Give every line of the data again, unchanged, but with no pictures.

DATASET EXTRACT: Begin

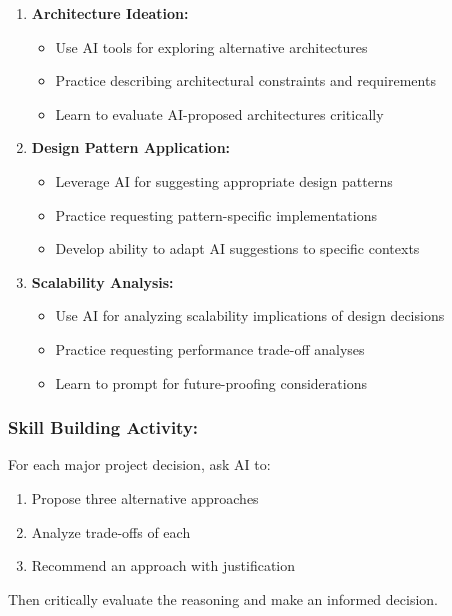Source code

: \documentclass[12pt,a4paper]{article}
\begin{document}
\begin{enumerate}
    \item \textbf{Architecture Ideation:}
    \begin{itemize}
        \item Use AI tools for exploring alternative architectures
        \item Practice describing architectural constraints and requirements
        \item Learn to evaluate AI-proposed architectures critically
    \end{itemize}
    
    \item \textbf{Design Pattern Application:}
    \begin{itemize}
        \item Leverage AI for suggesting appropriate design patterns
        \item Practice requesting pattern-specific implementations
        \item Develop ability to adapt AI suggestions to specific contexts
    \end{itemize}
    
    \item \textbf{Scalability Analysis:}
    \begin{itemize}
        \item Use AI for analyzing scalability implications of design decisions
        \item Practice requesting performance trade-off analyses
        \item Learn to prompt for future-proofing considerations
    \end{itemize}
\end{enumerate}

\subsubsection*{Skill Building Activity:}

For each major project decision, ask AI to:
\begin{enumerate}
    \item Propose three alternative approaches
    \item Analyze trade-offs of each
    \item Recommend an approach with justification
\end{enumerate}
Then critically evaluate the reasoning and make an informed decision.
\end{document}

DATASET EXTRACT: End

== TASK RESPONSE ==
Source code

: \documentclass[12pt,a4paper]{article}
\begin{document}
\begin{enumerate}
    \item \textbf{Architecture Ideation:}
    \begin{itemize}
        \item Use AI tools for exploring alternative architectures
        \item Practice describing architectural constraints and requirements
        \item Learn to evaluate AI-proposed architectures critically
    \end{itemize}
    
    \item \textbf{Design Pattern Application:}
    \begin{itemize}
        \item Leverage AI for suggesting appropriate design patterns
        \item Practice requesting pattern-specific implementations
        \item Develop ability to adapt AI suggestions to specific contexts
    \end{itemize}
    
    \item \textbf{Scalability Analysis:}
    \begin{itemize}
        \item Use AI for analyzing scalability implications of design decisions
        \item Practice requesting performance trade-off analyses
        \item Learn to prompt for future-proofing considerations
    \end{itemize}
\end{enumerate}

\subsubsection*{Skill Building Activity:}

For each major project decision, ask AI to:
\begin{enumerate}
    \item Propose three alternative approaches
    \item Analyze trade-offs of each
    \item Recommend an approach with justification
\end{enumerate}
Then critically evaluate the reasoning and make an informed decision.
\end{document}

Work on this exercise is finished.